A strong relationship was found between the chemical composition of fired and unfired powder. Therefore, it is possible to differentiate between two ammunition brands through the analysis of the organic constituents.

Traditional fingerprint powders such as titanium dioxide, aluminium, carbon black, iron oxide, lycopodium spores and rosin are used to enhance fingerprint left at the scene of crime. More recently nanoparticles have been demonstrated to be highly effective for the enhancement of the fingerprints [2].
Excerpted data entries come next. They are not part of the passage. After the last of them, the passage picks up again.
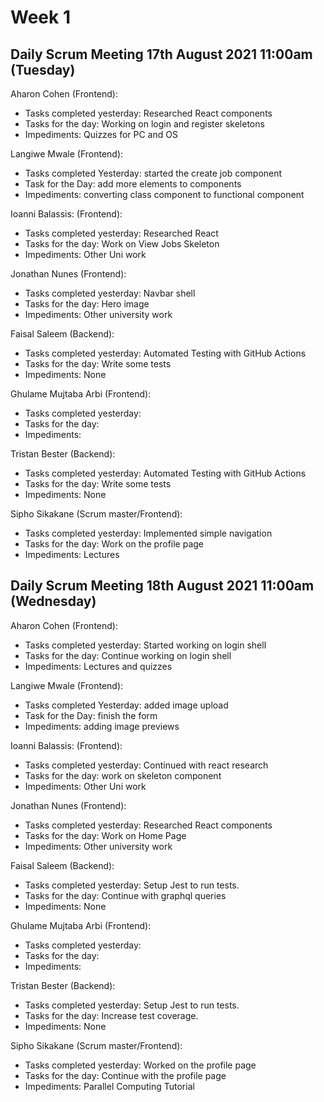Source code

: # Week 1

## Daily Scrum Meeting 17th August 2021 11:00am (Tuesday)

Aharon Cohen (Frontend):
- Tasks completed yesterday: Researched React components
- Tasks for the day: Working on login and register skeletons
- Impediments: Quizzes for PC and OS

Langiwe Mwale (Frontend):
- Tasks completed Yesterday: started the create job component
- Task for the Day: add more elements to components
- Impediments: converting class component to functional component

Ioanni Balassis: (Frontend):
- Tasks completed yesterday: Researched React
- Tasks for the day: Work on View Jobs Skeleton
- Impediments: Other Uni work

Jonathan Nunes (Frontend):
- Tasks completed yesterday: Navbar shell
- Tasks for the day: Hero image
- Impediments: Other university work

Faisal Saleem (Backend):
- Tasks completed yesterday: Automated Testing with GitHub Actions
- Tasks for the day: Write some tests
- Impediments: None

Ghulame Mujtaba Arbi (Frontend):
- Tasks completed yesterday: 
- Tasks for the day: 
- Impediments: 

Tristan Bester (Backend):
- Tasks completed yesterday: Automated Testing with GitHub Actions
- Tasks for the day: Write some tests
- Impediments: None

Sipho Sikakane (Scrum master/Frontend):
- Tasks completed yesterday:  Implemented simple navigation
- Tasks for the day: Work on the profile page
- Impediments: Lectures

## Daily Scrum Meeting 18th August 2021 11:00am (Wednesday)

Aharon Cohen (Frontend):
- Tasks completed yesterday: Started working on login shell
- Tasks for the day: Continue working on login shell
- Impediments: Lectures and quizzes

Langiwe Mwale (Frontend):
- Tasks completed Yesterday: added image upload
- Task for the Day: finish the form
- Impediments: adding image previews

Ioanni Balassis: (Frontend):
- Tasks completed yesterday: Continued with react research
- Tasks for the day: work on skeleton component
- Impediments: Other Uni work

Jonathan Nunes (Frontend):
- Tasks completed yesterday: Researched React components
- Tasks for the day: Work on Home Page
- Impediments: Other university work

Faisal Saleem (Backend):
- Tasks completed yesterday: Setup Jest to run tests.
- Tasks for the day: Continue with graphql queries
- Impediments: None

Ghulame Mujtaba Arbi (Frontend):
- Tasks completed yesterday: 
- Tasks for the day: 
- Impediments: 

Tristan Bester (Backend):
- Tasks completed yesterday: Setup Jest to run tests.
- Tasks for the day: Increase test coverage.
- Impediments: None

Sipho Sikakane (Scrum master/Frontend):
- Tasks completed yesterday:  Worked on the profile page
- Tasks for the day: Continue with the profile page
- Impediments: Parallel Computing Tutorial



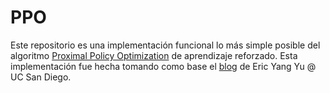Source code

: # PPO
Este repositorio es una implementación funcional lo más simple posible del algoritmo [Proximal Policy Optimization](https://arxiv.org/abs/1707.06347) de aprendizaje reforzado. Esta implementación fue hecha tomando como base el [blog](https://medium.com/analytics-vidhya/coding-ppo-from-scratch-with-pytorch-part-1-4-613dfc1b14c8) de Eric Yang Yu @ UC San Diego.
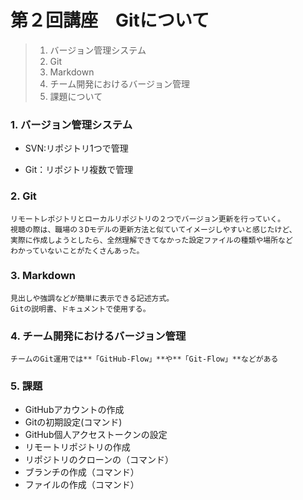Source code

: # 第２回講座　Gitについて
>1. バージョン管理システム
>1. Git
>1. Markdown
>1. チーム開発におけるバージョン管理
>1. 課題について

### 1. バージョン管理システム
    
- SVN:リポジトリ1つで管理
    
- Git：リポジトリ複数で管理
    
### 2. Git

    リモートレポジトリとローカルリポジトリの２つでバージョン更新を行っていく。
    視聴の際は、職場の３Dモデルの更新方法と似ていてイメージしやすいと感じたけど、
    実際に作成しようとしたら、全然理解できてなかった設定ファイルの種類や場所など
    わかっていないことがたくさんあった。

### 3. Markdown
    
    見出しや強調などが簡単に表示できる記述方式。
    Gitの説明書、ドキュメントで使用する。
    
### 4. チーム開発におけるバージョン管理
    
    チームのGit運用では**「GitHub-Flow」**や**「Git-Flow」**などがある
    
### 5. 課題
    
- GitHubアカウントの作成
- Gitの初期設定(コマンド)
- GitHub個人アクセストークンの設定
- リモートリポジトリの作成
- リポジトリのクローンの（コマンド）
- ブランチの作成（コマンド）
- ファイルの作成（コマンド）

    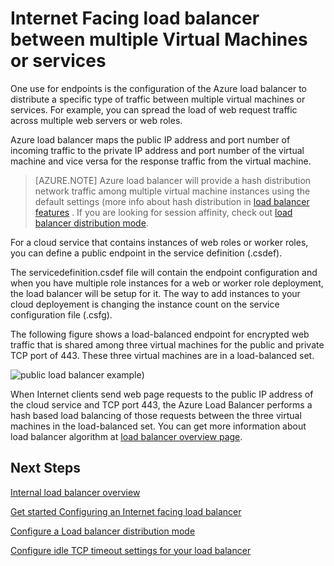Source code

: 
<properties 
   pageTitle="Internet facing load balancer overview | Windows Azure "
   description="Overview for Internet facing load balancer and its features. How a load balancer works for Azure using virtual machines and cloud services."
   services="load-balancer"
   documentationCenter="na"
   authors="joaoma"
   manager="adinah"
   editor="tysonn" />
<tags
	ms.service="load-balancer"
	ms.date="10/16/2015"
	wacn.date=""/>


# Internet Facing load balancer between multiple Virtual Machines or services

One use for endpoints is the configuration of the Azure load balancer to distribute a specific type of traffic between multiple virtual machines or services. For example, you can spread the load of web request traffic across multiple web servers or web roles.

Azure load balancer maps the public IP address and port number of incoming traffic to the private IP address and port number of the virtual machine and vice versa for the response traffic from the virtual machine.

>[AZURE.NOTE] Azure load balancer will provide a hash distribution  network traffic among multiple virtual machine instances using the default settings (more info about hash distribution in [load balancer features](/documentation/articles/load-balancer-overview#load-balancer-features) . If you are looking for session affinity, check out [load balancer distribution mode](/documentation/articles/load-balancer-distribution-mode).

For a cloud service that contains instances of web roles or worker roles, you can define a public endpoint in the service definition (.csdef).
 
The servicedefinition.csdef file will contain the endpoint configuration and when you have multiple role instances for a web or worker role deployment, the load balancer will be setup for it. The way to add instances to your cloud deployement is changing the instance count on the service configuration file (.csfg).  

The following figure shows a load-balanced endpoint for encrypted web traffic that is shared among three virtual machines for the public and private TCP port of 443. These three virtual machines are in a load-balanced set.


![public load balancer example](./media/load-balancer-internet-overview/IC727496.png))



When Internet clients send web page requests to the public IP address of the cloud service and TCP port 443, the Azure Load Balancer performs a hash based load balancing of those requests between the three virtual machines in the load-balanced set. You can get more information about load balancer algorithm at [load balancer overview page](/documentation/articles/load-balancer-overview#load-balancer-features).


## Next Steps

[Internal load balancer overview](/documentation/articles/load-balancer-internal-overview)

[Get started Configuring an Internet facing load balancer](/documentation/articles/load-balancer-internet-getstarted)

[Configure a Load balancer distribution mode](/documentation/articles/load-balancer-distribution-mode)

[Configure idle TCP timeout settings for your load balancer](/documentation/articles/load-balancer-tcp-idle-timeout)


 
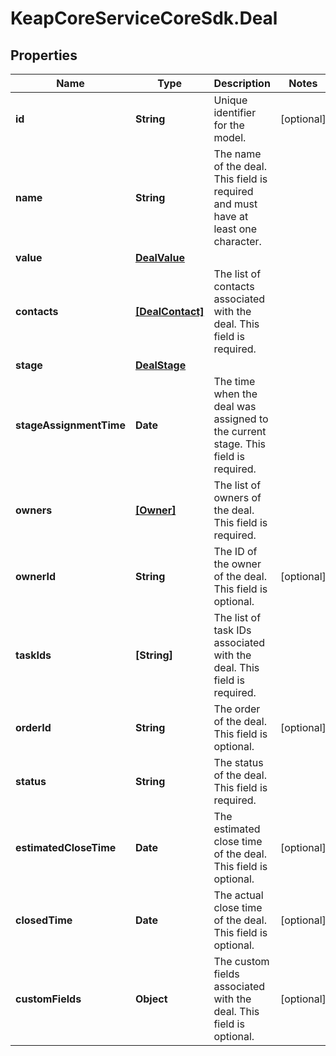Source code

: # KeapCoreServiceCoreSdk.Deal

## Properties

Name | Type | Description | Notes
------------ | ------------- | ------------- | -------------
**id** | **String** | Unique identifier for the model. | [optional] 
**name** | **String** | The name of the deal. This field is required and must have at least one character. | 
**value** | [**DealValue**](DealValue.md) |  | 
**contacts** | [**[DealContact]**](DealContact.md) | The list of contacts associated with the deal. This field is required. | 
**stage** | [**DealStage**](DealStage.md) |  | 
**stageAssignmentTime** | **Date** | The time when the deal was assigned to the current stage. This field is required. | 
**owners** | [**[Owner]**](Owner.md) | The list of owners of the deal. This field is required. | 
**ownerId** | **String** | The ID of the owner of the deal. This field is optional. | [optional] 
**taskIds** | **[String]** | The list of task IDs associated with the deal. This field is required. | 
**orderId** | **String** | The order of the deal. This field is optional. | [optional] 
**status** | **String** | The status of the deal. This field is required. | 
**estimatedCloseTime** | **Date** | The estimated close time of the deal. This field is optional. | [optional] 
**closedTime** | **Date** | The actual close time of the deal. This field is optional. | [optional] 
**customFields** | **Object** | The custom fields associated with the deal. This field is optional. | [optional] 


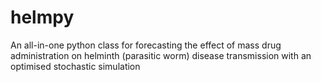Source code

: # helmpy
An all-in-one python class for forecasting the effect of mass drug administration on helminth (parasitic worm) disease transmission with an optimised stochastic simulation
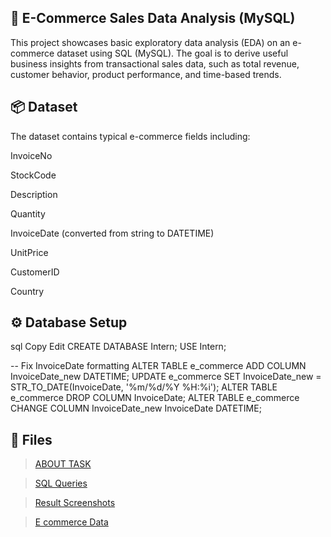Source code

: ## 🛒 E-Commerce Sales Data Analysis (MySQL)
This project showcases basic exploratory data analysis (EDA) on an e-commerce dataset using SQL (MySQL). The goal is to derive useful business insights from transactional sales data, such as total revenue, customer behavior, product performance, and time-based trends.

## 📦 Dataset
The dataset contains typical e-commerce fields including:

InvoiceNo

StockCode

Description

Quantity

InvoiceDate (converted from string to DATETIME)

UnitPrice

CustomerID

Country

## ⚙️ Database Setup
sql
Copy
Edit
CREATE DATABASE Intern;
USE Intern;

-- Fix InvoiceDate formatting
ALTER TABLE e_commerce ADD COLUMN InvoiceDate_new DATETIME;
UPDATE e_commerce
SET InvoiceDate_new = STR_TO_DATE(InvoiceDate, '%m/%d/%Y %H:%i');
ALTER TABLE e_commerce DROP COLUMN InvoiceDate;
ALTER TABLE e_commerce CHANGE COLUMN InvoiceDate_new InvoiceDate DATETIME;
## 📁 Files

> [ABOUT TASK](README.md)

> [SQL Queries](Task3.sql)

> [Result Screenshots](Screenshots.pdf)

> [E commerce Data](ecommerce.csv)






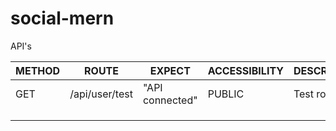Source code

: # social-mern

API's

| METHOD 	| ROUTE          	| EXPECT          	| ACCESSIBILITY 	| DESCRIPTION 	|
|--------	|----------------	|-----------------	|---------------	|-------------	|
| GET    	| /api/user/test 	| "API connected" 	| PUBLIC        	| Test route  	|
|        	|                	|                 	|               	|             	|
|        	|                	|                 	|               	|             	|
|        	|                	|                 	|               	|             	|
Silica nano-particulates of defined size and shape were synthesised and functionalised with two different functional groups (phenyl and long chain hydrocarbon) using a Tri- phasic Reverse Emulsion (TPRE) method. These nano-particulates were characterised using scan electron microscope (SEM), transmission electron microscopy (TEM), elemental analysis, particles size analyser, BET surface area and solid-state nuclear magnetic resonance (NMR) spectroscopy. These powders were used as an effective agent to visualise latent fingerprints on different surfaces. Furthermore, they have been utilised to absorb any organic materials within the fingerprint from the discharged of weapon. Analyses of the adsorbed organic residues were performed using GC/MS and Raman spectroscopy.

The results showed that the synthesised silica nano-particulate fingerprint powder gave better result in term of their ability to absorb organic materials in GSR and enhance the visualisation of the latent fingerprint compared to a single commercial powder.